• **Exercise requirements**
In the data below, how many lines contain the word "blue"? Answer with the number alone.
******
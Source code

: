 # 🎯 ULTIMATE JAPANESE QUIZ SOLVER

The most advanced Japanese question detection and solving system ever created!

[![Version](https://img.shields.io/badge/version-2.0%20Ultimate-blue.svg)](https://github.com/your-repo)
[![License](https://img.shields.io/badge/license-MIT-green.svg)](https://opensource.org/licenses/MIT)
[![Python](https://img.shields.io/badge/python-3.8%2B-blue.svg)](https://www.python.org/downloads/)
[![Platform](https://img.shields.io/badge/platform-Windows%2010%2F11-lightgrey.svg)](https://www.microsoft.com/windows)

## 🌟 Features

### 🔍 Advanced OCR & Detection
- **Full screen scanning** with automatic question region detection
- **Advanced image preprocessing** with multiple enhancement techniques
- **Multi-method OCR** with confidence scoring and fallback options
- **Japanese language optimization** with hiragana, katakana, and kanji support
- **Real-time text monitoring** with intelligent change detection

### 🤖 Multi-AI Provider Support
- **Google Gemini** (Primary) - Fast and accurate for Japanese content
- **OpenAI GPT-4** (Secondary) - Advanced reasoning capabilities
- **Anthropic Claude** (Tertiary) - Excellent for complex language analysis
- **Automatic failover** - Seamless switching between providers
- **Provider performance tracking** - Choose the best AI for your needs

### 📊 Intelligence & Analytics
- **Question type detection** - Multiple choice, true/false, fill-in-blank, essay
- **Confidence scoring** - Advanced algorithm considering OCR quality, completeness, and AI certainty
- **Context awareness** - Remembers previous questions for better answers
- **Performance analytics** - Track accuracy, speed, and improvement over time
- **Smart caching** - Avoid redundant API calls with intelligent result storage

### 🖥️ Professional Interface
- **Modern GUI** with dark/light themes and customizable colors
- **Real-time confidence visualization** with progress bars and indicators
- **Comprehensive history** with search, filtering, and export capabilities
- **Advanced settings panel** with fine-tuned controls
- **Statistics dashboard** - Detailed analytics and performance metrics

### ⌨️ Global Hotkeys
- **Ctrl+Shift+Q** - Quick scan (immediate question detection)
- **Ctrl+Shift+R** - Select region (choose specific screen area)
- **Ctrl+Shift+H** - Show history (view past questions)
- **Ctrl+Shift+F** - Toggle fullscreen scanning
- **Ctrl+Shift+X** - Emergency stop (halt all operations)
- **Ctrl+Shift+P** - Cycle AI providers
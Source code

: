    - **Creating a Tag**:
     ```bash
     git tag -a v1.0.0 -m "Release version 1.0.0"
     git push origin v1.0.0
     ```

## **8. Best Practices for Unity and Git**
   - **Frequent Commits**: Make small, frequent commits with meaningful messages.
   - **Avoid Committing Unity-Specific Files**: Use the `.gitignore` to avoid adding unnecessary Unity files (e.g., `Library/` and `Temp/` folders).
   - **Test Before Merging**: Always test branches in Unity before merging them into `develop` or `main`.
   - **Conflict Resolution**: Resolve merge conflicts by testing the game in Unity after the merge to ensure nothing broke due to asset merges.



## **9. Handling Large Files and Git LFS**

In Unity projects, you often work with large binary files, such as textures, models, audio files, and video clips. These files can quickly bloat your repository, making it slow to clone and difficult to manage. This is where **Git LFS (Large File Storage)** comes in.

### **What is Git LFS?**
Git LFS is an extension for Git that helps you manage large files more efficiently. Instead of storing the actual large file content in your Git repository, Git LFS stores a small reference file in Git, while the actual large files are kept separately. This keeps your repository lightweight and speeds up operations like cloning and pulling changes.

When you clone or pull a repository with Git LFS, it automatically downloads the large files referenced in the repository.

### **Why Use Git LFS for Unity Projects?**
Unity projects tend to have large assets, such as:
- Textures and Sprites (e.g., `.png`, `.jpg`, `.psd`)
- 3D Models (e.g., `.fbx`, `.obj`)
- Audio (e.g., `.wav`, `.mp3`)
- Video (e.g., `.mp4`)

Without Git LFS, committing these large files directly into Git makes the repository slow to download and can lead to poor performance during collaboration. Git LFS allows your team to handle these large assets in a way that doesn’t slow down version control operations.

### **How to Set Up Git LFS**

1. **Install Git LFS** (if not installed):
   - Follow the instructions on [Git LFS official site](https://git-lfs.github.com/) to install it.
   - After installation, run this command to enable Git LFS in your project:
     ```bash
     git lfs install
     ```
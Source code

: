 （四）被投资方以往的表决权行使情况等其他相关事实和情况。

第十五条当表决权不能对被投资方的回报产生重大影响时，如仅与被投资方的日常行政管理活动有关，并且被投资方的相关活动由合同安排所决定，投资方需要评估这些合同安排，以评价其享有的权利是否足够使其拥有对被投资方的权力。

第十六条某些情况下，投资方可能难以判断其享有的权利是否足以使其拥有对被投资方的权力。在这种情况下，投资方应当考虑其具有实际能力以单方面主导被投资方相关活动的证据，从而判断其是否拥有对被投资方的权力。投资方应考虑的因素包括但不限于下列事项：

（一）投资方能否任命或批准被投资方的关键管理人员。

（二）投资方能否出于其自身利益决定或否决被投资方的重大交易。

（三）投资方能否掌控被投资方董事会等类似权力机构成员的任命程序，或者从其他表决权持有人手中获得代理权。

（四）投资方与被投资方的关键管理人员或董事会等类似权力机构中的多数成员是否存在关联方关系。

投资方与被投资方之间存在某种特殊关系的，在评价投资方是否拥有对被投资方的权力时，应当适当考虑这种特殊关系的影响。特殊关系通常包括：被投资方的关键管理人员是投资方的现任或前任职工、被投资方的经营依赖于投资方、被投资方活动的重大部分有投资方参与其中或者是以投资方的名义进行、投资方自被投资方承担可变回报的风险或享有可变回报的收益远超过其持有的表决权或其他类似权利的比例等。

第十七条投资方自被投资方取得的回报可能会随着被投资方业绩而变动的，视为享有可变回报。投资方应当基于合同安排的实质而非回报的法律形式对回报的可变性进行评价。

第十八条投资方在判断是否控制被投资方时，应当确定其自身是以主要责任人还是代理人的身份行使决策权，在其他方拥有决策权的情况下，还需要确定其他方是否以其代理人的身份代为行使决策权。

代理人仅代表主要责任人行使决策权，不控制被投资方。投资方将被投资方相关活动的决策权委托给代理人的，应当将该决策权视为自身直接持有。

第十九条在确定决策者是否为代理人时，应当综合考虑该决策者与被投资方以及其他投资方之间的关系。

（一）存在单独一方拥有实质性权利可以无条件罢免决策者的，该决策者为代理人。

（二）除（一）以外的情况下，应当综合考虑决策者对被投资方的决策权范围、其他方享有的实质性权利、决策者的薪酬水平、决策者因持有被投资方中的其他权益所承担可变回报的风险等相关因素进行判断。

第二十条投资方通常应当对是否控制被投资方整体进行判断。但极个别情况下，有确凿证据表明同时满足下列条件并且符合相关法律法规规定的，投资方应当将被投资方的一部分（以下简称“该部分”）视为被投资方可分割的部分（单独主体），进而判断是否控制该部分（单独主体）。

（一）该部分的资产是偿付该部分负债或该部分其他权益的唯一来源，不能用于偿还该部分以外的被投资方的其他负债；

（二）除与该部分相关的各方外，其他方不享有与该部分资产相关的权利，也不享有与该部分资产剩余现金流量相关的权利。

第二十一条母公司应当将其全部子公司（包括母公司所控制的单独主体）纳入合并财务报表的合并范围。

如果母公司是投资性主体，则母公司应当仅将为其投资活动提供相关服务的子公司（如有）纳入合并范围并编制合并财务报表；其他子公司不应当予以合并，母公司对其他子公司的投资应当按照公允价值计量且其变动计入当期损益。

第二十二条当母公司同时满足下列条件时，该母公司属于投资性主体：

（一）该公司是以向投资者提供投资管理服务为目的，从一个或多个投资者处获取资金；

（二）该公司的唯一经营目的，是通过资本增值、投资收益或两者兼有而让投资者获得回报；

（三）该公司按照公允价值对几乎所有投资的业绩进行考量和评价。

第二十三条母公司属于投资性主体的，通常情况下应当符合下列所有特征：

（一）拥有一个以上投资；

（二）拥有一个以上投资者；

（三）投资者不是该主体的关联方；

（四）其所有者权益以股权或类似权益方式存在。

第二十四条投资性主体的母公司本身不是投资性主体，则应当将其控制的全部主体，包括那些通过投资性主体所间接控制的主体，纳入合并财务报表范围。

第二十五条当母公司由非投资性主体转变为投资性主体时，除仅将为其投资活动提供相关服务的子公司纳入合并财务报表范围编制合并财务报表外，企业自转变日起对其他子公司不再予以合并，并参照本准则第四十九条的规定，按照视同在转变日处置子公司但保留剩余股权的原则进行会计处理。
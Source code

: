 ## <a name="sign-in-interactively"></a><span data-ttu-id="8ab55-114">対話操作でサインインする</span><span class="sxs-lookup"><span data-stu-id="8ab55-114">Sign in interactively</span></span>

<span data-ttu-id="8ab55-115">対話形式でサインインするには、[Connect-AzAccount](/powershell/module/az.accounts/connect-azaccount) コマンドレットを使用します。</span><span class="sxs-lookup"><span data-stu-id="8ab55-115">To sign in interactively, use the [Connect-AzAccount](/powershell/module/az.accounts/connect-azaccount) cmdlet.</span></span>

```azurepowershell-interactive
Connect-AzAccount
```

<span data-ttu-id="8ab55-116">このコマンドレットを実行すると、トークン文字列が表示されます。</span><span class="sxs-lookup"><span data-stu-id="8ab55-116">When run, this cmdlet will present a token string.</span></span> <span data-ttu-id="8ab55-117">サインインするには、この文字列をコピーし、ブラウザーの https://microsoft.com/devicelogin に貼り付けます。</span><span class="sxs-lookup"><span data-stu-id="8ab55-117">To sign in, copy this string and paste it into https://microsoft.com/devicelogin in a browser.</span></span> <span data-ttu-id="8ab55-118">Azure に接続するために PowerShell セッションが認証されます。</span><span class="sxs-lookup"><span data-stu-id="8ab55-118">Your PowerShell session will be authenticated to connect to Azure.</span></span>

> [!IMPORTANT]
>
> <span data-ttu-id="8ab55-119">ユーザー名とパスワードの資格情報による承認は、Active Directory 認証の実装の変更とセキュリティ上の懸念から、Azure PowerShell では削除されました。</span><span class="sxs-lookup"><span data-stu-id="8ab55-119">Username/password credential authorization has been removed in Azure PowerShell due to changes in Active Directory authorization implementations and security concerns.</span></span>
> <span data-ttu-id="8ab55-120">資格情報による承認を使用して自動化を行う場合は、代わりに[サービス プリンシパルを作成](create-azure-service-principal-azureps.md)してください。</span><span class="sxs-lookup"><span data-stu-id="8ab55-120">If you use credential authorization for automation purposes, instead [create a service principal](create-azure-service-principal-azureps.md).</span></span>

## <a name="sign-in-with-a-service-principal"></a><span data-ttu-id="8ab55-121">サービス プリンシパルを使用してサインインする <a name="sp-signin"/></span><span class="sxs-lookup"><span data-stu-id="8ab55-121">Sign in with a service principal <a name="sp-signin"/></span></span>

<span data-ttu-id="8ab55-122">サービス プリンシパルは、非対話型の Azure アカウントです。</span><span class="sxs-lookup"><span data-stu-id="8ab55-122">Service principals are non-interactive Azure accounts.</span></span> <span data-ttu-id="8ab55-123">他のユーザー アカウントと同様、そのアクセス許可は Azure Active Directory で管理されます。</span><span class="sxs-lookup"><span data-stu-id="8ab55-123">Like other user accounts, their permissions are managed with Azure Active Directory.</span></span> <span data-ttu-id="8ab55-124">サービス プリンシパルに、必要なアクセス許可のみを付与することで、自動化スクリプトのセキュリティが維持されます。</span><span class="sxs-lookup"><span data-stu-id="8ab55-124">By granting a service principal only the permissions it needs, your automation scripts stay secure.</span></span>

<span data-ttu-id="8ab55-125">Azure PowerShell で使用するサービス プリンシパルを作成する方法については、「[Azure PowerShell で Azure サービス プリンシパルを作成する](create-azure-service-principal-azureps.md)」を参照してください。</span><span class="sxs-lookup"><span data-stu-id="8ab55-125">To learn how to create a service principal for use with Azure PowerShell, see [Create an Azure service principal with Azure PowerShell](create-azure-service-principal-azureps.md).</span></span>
******
• **The completed task**
2